An iron chelator called Dp44mT (Di-2-pyridylketone-4, 4-dimethyl-3-thiosemicarbazone) is an effective medication that is well-known to suppress tumor progression but had not been used to treat brain tumors before this study. The chelator starves cancer cells by removing excess iron.
Majd used clues from the tumors themselves to develop a Dp44mT-loaded nano-carrier to which glioma tumors would be attracted since the tumors present several IL13 (Interleukin) receptors. Since the IL13 receptors are plentiful, Majd added IL13 ligands to her FDA-approved biodegradable polymer carrier (incorporating the Dp44mT) so the receptors would attract the ligands, receiving the medicine.
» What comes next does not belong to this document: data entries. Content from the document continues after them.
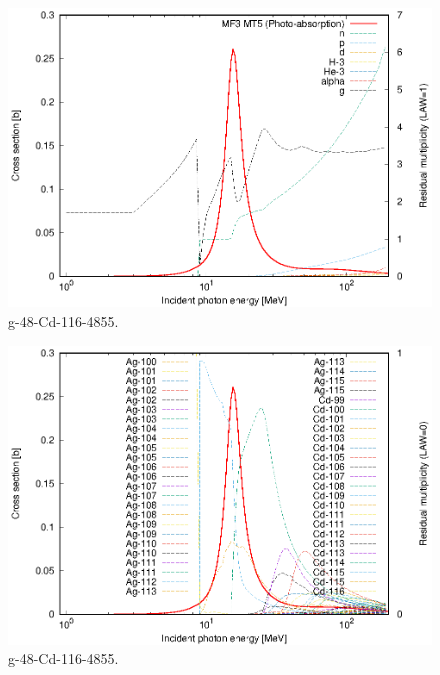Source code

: \begin{figure}
 \includegraphics[width=\linewidth]{eps/g_48-Cd-116_4855.eps}
  \caption{g-48-Cd-116-4855.}
\end{figure}
\begin{figure}
 \includegraphics[width=\linewidth]{eps-law0/g_48-Cd-116_4855.eps}
 \caption{g-48-Cd-116-4855.}
\end{figure}
\newpage \clearpage

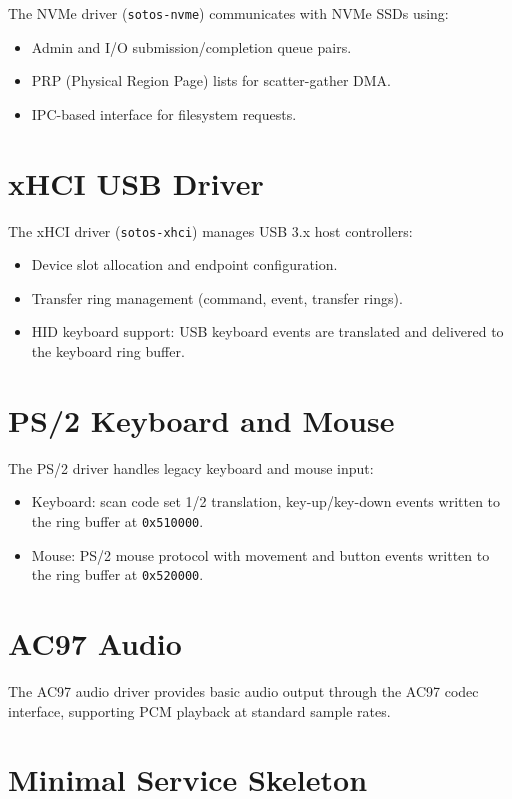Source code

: \documentclass[11pt,a4paper,twoside]{report}
\theoremstyle{definition}
\newcommand{\hex}[1]{\texttt{0x#1}}
\begin{document}
The NVMe driver (\texttt{sotos-nvme}) communicates with NVMe SSDs using:
\begin{itemize}[leftmargin=1.4em]
  \item Admin and I/O submission/completion queue pairs.
  \item PRP (Physical Region Page) lists for scatter-gather DMA.
  \item IPC-based interface for filesystem requests.
\end{itemize}

\section{xHCI USB Driver}

The xHCI driver (\texttt{sotos-xhci}) manages USB 3.x host controllers:
\begin{itemize}[leftmargin=1.4em]
  \item Device slot allocation and endpoint configuration.
  \item Transfer ring management (command, event, transfer rings).
  \item HID keyboard support: USB keyboard events are translated and
    delivered to the keyboard ring buffer.
\end{itemize}

\section{PS/2 Keyboard and Mouse}

The PS/2 driver handles legacy keyboard and mouse input:
\begin{itemize}[leftmargin=1.4em]
  \item Keyboard: scan code set 1/2 translation, key-up/key-down events
    written to the ring buffer at \hex{510000}.
  \item Mouse: PS/2 mouse protocol with movement and button events
    written to the ring buffer at \hex{520000}.
\end{itemize}

\section{AC97 Audio}

The AC97 audio driver provides basic audio output through the AC97 codec
interface, supporting PCM playback at standard sample rates.

\section{Minimal Service Skeleton}
\end{document}
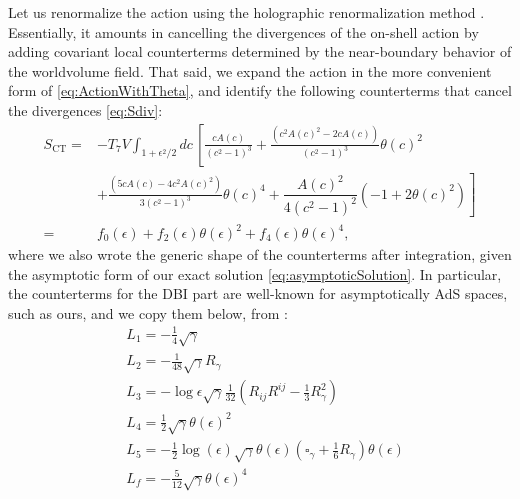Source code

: Let us renormalize the action using the holographic renormalization method \cite{Bianchi:2001kw}. Essentially, it amounts in cancelling the divergences of the on-shell action by adding covariant local counterterms determined by the near-boundary behavior of the worldvolume field.
That said, we expand the action in the more convenient form of \eqref{eq:ActionWithTheta}, and identify the following counterterms that cancel the divergences \eqref{eq:Sdiv}:
\begin{align}\label{eq:counterterms}
 S_\text{CT} = & -T_7 V \int_{1 + \epsilon^2/2} d c \, 
                \left[ 
                \frac{c A(c)}{\left(c^2-1\right)^3} 
                +\frac{\left(c^2 A(c)^2-2 c A(c)\right)}{\left(c^2-1\right)^3} \theta (c)^2              
                \right. \nonumber \\
     & \left. 
     +\frac{\left(5 c A(c)-4 c^2 A(c)^2\right) }{3 \left(c^2-1\right)^3}\theta (c)^4
     + \dfrac{A(c)^2}{4 \left(c^2-1\right)^2}\left(- 1 + 2 \theta(c)^2\right) \right]\nonumber \\
     = & f_0(\epsilon) +  f_2(\epsilon) \theta (\epsilon)^2 +  f_4(\epsilon) \theta (\epsilon)^4,
\end{align}
where we also wrote the generic shape of the counterterms after integration, given the asymptotic form of our exact solution \eqref{eq:asymptoticSolution}. In particular, the counterterms for the DBI part are well-known for asymptotically AdS spaces, such as ours, and we copy them below, from \cite{Karch:2005ms}:
\begin{align*}
& L_{1}=-\frac{1}{4} \sqrt{\gamma} \\
& L_{2}=-\frac{1}{48} \sqrt{\gamma} R_{\gamma}\\
& L_{3}=-\log \epsilon \sqrt{\gamma} \frac{1}{32}\left(R_{i j} R^{i j}-\frac{1}{3} R_{\gamma}^{2}\right) \\
& L_{4}=\frac{1}{2} \sqrt{\gamma} \theta(\epsilon)^2 \\
& L_{5}=-\frac{1}{2} \log (\epsilon) \sqrt{\gamma} \theta(\epsilon)\left(\square_{\gamma}+\frac{1}{6} R_{\gamma}\right) \theta( \epsilon)\\
& L_{f}= -\frac{5}{12}\sqrt{\gamma} \theta(\epsilon)^4
\end{align*}
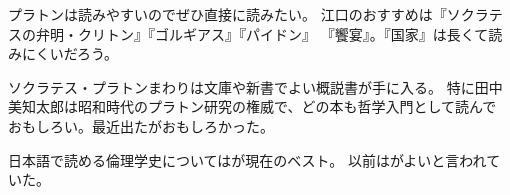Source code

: \documentclass{jsarticle}
\begin{document}
プラトンは読みやすいのでぜひ直接に読みたい。
江口のおすすめは『ソクラテスの弁明・クリトン』『ゴルギアス』『パイドン』
『饗宴』。『国家』は長くて読みにくいだろう。



ソクラテス・プラトンまわりは文庫や新書でよい概説書が手に入る。
特に田中美知太郎は昭和時代のプラトン研究の権威で、どの本も哲学入門として読んで
おもしろい。最近出た\cite{納富信留06:ソフィスト}がおもしろかった。

日本語で読める倫理学史については\citet{norman98:_moral_philos}が現在のベスト。
以前は\citet{macintyre67:_short_histor_of_ethic}がよいと言われていた。


\nocite{田中美知太郎57:ソクラテス}
\nocite{田中美知太郎76:ソフィスト}
\end{document}
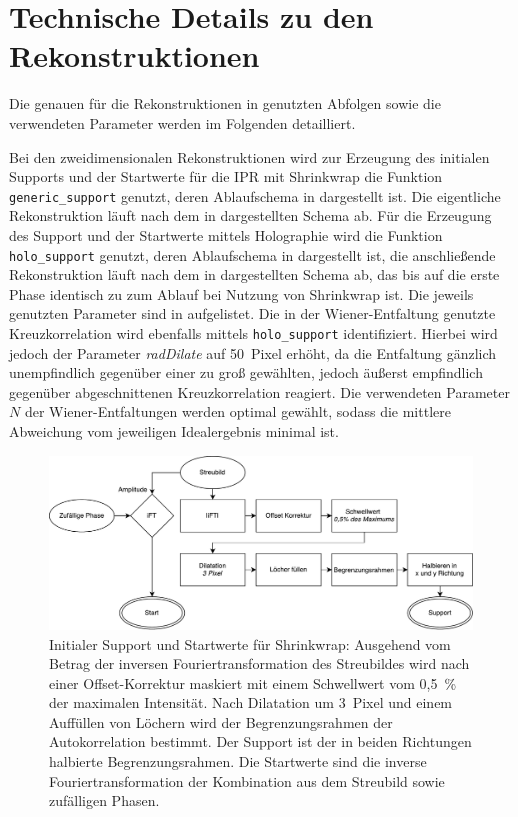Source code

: \chapter[Technische Details zu den Rekonstruktionen]{Technische Details zu den\\ Rekonstruktionen}
\label{app:param}
Die genauen für die Rekonstruktionen in  genutzten Abfolgen sowie die verwendeten Parameter werden im Folgenden detailliert.

Bei den zweidimensionalen Rekonstruktionen wird zur Erzeugung des initialen Supports und der Startwerte für die IPR mit Shrinkwrap die Funktion \texttt{generic\_support} genutzt, deren Ablaufschema in  dargestellt ist. Die eigentliche Rekonstruktion läuft nach dem in  dargestellten Schema ab.
Für die Erzeugung des Support und der Startwerte mittels Holographie wird die Funktion \texttt{holo\_support} genutzt, deren Ablaufschema in  dargestellt ist, die anschließende Rekonstruktion läuft nach dem in  dargestellten Schema ab, das bis auf die erste Phase identisch zu zum Ablauf bei Nutzung von Shrinkwrap ist.
Die jeweils genutzten Parameter sind in  aufgelistet.
Die in der Wiener-Entfaltung genutzte Kreuzkorrelation wird ebenfalls mittels \texttt{holo\_support} identifiziert. Hierbei wird jedoch der Parameter \textit{radDilate} auf \SI{50}{Pixel} erhöht, da die Entfaltung gänzlich unempfindlich gegenüber einer zu groß gewählten, jedoch äußerst empfindlich gegenüber abgeschnittenen Kreuzkorrelation reagiert. Die verwendeten Parameter $N$ der Wiener-Entfaltungen werden optimal gewählt, sodass die mittlere Abweichung vom jeweiligen Idealergebnis minimal ist.

\begin{figure}
	\centering
	\includegraphics[width=.85\textwidth]{images/flow_genericsupport.pdf}
	\caption[Initialer Support für Shrinkwrap]{Initialer Support und Startwerte für Shrinkwrap: Ausgehend vom Betrag der inversen Fouriertransformation des Streubildes wird nach einer Offset-Korrektur maskiert mit einem Schwellwert vom 0,5~\% der maximalen Intensität. Nach Dilatation um \SI{3}{Pixel} und einem Auffüllen von Löchern wird der Begrenzungsrahmen der Autokorrelation bestimmt. Der Support ist der in beiden Richtungen halbierte Begrenzungsrahmen. Die Startwerte sind die inverse Fouriertransformation der Kombination aus dem Streubild sowie zufälligen Phasen.}
	\label{fig:flow_genericsupport}
\end{figure} 

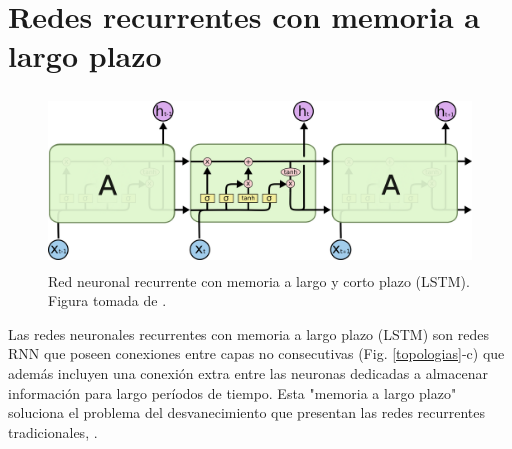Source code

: 
\section{Redes recurrentes con memoria a largo plazo}


\begin{figure}[h!]
  \begin{center}
    \includegraphics[height=1.8in]{Figures/LSTM3-chain.png}
    \caption{ Red neuronal recurrente con memoria a largo y corto plazo (LSTM). Figura tomada de \cite{olah}. }
    \label{LSTM}
  \end{center}
\end{figure}

Las redes neuronales recurrentes con memoria a largo plazo (LSTM) son redes RNN que poseen conexiones entre capas 
no consecutivas (Fig. \ref{topologias}-c) que además incluyen una conexión extra entre las neuronas dedicadas
 a almacenar información para largo períodos de tiempo. 
 Esta "memoria a largo plazo" soluciona el problema del desvanecimiento que presentan las redes recurrentes 
 tradicionales\cite{Kratzert}, \cite{olah}.


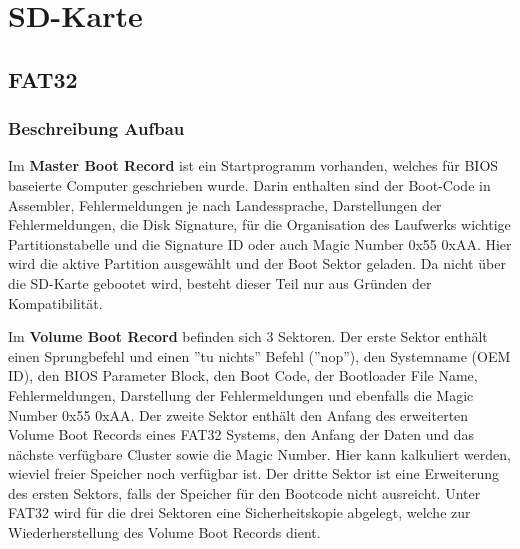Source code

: \section{SD-Karte}\label{Appendix:SD_Karte}

\subsection{FAT32}\label{Appendix:FAT32}

\subsubsection{Beschreibung Aufbau}\label{Appendix:FAT32_Aufbau}

Im \textbf{Master Boot Record} ist ein Startprogramm vorhanden, welches für BIOS baseierte Computer geschrieben wurde.
Darin enthalten sind der Boot-Code in Assembler, Fehlermeldungen je nach Landessprache, Darstellungen der Fehlermeldungen, die Disk Signature, für die Organisation des Laufwerks wichtige Partitionstabelle und die Signature ID oder auch Magic Number 0x55 0xAA. Hier wird die aktive Partition ausgewählt und der Boot Sektor geladen. Da nicht über die SD-Karte gebootet wird, besteht dieser Teil nur aus Gründen der Kompatibilität.



Im \textbf{Volume Boot Record} befinden sich 3 Sektoren. Der erste Sektor enthält einen Sprungbefehl und einen ''tu nichts'' Befehl (''nop''), den Systemname (OEM ID), den BIOS Parameter Block, den Boot Code, der Bootloader File Name, Fehlermeldungen, Darstellung der Fehlermeldungen und ebenfalls die Magic Number 0x55 0xAA. Der zweite Sektor enthält den Anfang des erweiterten Volume Boot Records eines FAT32 Systems, den Anfang der Daten und das nächste verfügbare Cluster sowie die Magic Number. Hier kann kalkuliert werden, wieviel freier Speicher noch verfügbar ist. Der dritte Sektor ist eine Erweiterung des ersten Sektors, falls der Speicher für den Bootcode nicht ausreicht. Unter FAT32 wird für die drei Sektoren eine Sicherheitskopie abgelegt, welche zur Wiederherstellung des Volume Boot Records dient.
Before using this new carrier, the Dp44mT drug would be administered but could reach any place within the body, even those where it is not meant to go.
It’s like an envelope with no address on it. It can land anywhere, and with toxins inside it could kill anything. Now, with our targeted delivery, we put an address on the package and it goes directly to the cancer cells.
Sheereen Majd, Assistant Professor of Biomedical Engineering, University of Houston
Moreover, aggressive brain tumors tend to develop higher multidrug resistance, which makes them almost impenetrable for common chemotherapeutics such as doxorubicin or temozolomide.
There is, hence, an urgent need for more effective therapeutic formulations with the ability to overcome drug resistance in aggressive glioma tumors and to kill these malignant cells without damaging the healthy tissues.
Sheereen Majd, Assistant Professor of Biomedical Engineering, University of Houston
The research by Majd, which involved testing the nano-therapeutic both in vivo and in vitro, is the first one to report on targeted delivery of Dp44mT to malignant tumors.
Journal Reference:
Kang, Y. J., et al. (2021) Biodegradable Nanoparticles: Tumor Targeted Delivery of an Anti‐Cancer Therapeutic: An In Vitro and In Vivo Evaluation. Advanced Healthcare Materials. doi.org/10.1002/adhm.202170007.